→ **INSTRUCTIONS TO FOLLOW**
Whenever a line in the listing below holds the string "프로젝트", include it in the count. Say how many such lines there are and nothing more.

→ **EXCERPTED RECORDS**

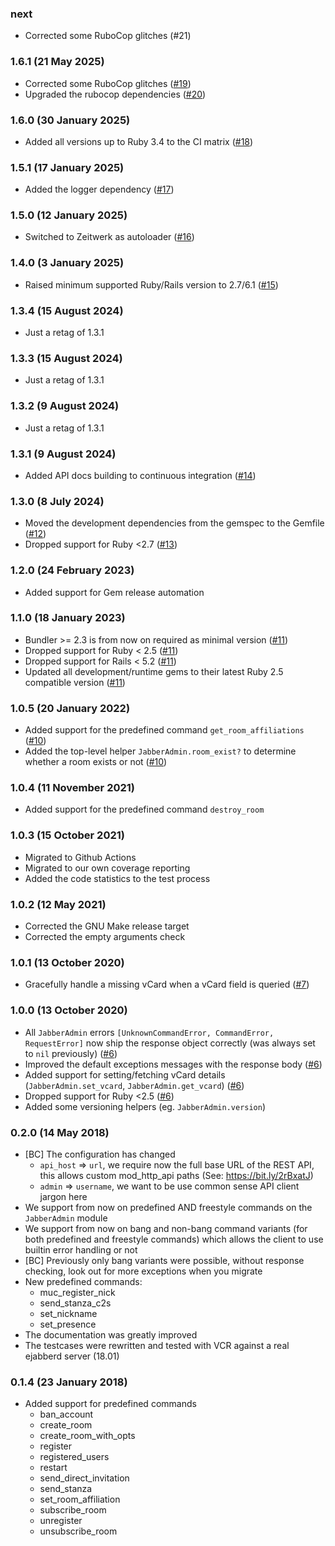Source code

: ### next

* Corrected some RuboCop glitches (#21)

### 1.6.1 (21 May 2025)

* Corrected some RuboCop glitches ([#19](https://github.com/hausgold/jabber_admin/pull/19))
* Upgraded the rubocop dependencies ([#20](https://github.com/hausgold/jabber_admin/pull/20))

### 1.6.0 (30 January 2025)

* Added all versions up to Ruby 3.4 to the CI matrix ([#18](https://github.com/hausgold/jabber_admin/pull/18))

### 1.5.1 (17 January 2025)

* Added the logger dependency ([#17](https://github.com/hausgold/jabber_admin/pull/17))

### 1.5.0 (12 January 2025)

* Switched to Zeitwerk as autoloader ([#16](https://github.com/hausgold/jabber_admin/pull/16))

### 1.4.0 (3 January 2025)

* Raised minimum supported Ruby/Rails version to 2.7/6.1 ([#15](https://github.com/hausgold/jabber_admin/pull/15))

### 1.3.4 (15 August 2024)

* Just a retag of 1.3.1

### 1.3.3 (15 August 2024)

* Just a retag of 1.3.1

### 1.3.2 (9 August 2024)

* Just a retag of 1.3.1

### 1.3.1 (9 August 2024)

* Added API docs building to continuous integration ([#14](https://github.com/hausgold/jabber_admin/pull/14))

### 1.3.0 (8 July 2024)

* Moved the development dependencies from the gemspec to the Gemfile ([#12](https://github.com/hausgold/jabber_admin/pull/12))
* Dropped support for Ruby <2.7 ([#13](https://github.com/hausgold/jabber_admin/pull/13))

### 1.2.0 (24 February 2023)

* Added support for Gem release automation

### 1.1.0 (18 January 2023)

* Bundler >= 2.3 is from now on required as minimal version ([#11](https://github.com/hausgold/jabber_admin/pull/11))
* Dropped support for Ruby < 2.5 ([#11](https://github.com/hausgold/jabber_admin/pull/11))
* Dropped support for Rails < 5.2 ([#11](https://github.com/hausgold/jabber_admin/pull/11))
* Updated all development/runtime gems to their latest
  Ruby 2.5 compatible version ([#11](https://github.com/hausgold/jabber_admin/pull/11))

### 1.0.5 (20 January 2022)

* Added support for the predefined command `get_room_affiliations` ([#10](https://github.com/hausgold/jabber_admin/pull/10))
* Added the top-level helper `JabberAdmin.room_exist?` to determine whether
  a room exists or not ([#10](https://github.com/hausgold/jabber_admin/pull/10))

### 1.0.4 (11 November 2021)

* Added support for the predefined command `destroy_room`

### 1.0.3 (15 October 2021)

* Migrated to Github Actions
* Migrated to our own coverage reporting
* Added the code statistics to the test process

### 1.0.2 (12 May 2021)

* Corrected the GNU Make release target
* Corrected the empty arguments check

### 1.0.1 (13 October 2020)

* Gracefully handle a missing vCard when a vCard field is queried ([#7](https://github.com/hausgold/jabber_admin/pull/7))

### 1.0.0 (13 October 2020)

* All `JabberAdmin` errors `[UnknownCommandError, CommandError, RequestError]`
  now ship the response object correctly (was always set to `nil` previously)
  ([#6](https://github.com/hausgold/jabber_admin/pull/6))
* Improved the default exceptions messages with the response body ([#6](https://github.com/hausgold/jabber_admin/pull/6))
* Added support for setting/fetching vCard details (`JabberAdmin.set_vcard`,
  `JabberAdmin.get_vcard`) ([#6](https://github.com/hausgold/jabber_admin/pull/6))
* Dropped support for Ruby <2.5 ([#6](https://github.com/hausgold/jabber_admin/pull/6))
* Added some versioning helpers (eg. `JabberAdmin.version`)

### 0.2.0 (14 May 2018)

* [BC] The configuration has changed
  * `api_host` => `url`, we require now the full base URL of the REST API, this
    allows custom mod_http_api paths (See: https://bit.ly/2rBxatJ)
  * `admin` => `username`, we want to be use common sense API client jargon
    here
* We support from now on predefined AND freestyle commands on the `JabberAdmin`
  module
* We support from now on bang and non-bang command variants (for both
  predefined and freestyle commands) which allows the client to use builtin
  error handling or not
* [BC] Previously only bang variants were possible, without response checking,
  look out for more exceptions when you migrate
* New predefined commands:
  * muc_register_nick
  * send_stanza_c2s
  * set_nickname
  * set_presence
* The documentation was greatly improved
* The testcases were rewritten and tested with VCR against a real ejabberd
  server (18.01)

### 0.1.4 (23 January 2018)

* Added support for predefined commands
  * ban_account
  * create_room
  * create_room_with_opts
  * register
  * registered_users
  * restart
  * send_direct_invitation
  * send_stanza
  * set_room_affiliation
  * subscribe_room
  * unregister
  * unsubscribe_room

==

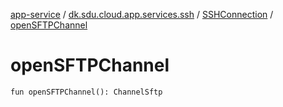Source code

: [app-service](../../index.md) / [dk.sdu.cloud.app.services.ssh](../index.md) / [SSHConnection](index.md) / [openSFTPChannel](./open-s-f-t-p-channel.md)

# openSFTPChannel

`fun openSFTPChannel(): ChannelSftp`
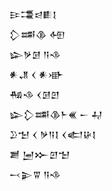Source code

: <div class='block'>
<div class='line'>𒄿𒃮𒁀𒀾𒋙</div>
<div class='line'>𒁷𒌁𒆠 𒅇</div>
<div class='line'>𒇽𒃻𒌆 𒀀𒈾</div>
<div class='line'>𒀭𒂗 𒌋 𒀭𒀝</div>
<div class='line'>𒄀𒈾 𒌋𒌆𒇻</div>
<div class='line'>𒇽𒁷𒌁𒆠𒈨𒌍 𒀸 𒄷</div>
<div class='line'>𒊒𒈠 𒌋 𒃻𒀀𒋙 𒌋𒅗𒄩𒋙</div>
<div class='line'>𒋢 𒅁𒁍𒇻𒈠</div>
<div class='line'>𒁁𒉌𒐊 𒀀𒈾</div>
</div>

--

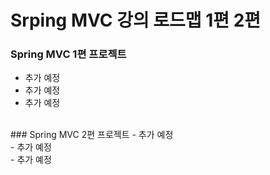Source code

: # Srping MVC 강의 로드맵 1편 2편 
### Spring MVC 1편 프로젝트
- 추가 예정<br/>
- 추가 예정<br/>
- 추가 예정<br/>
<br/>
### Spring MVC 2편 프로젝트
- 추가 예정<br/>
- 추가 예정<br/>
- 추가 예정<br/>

→ **ANSWER SECTION**
2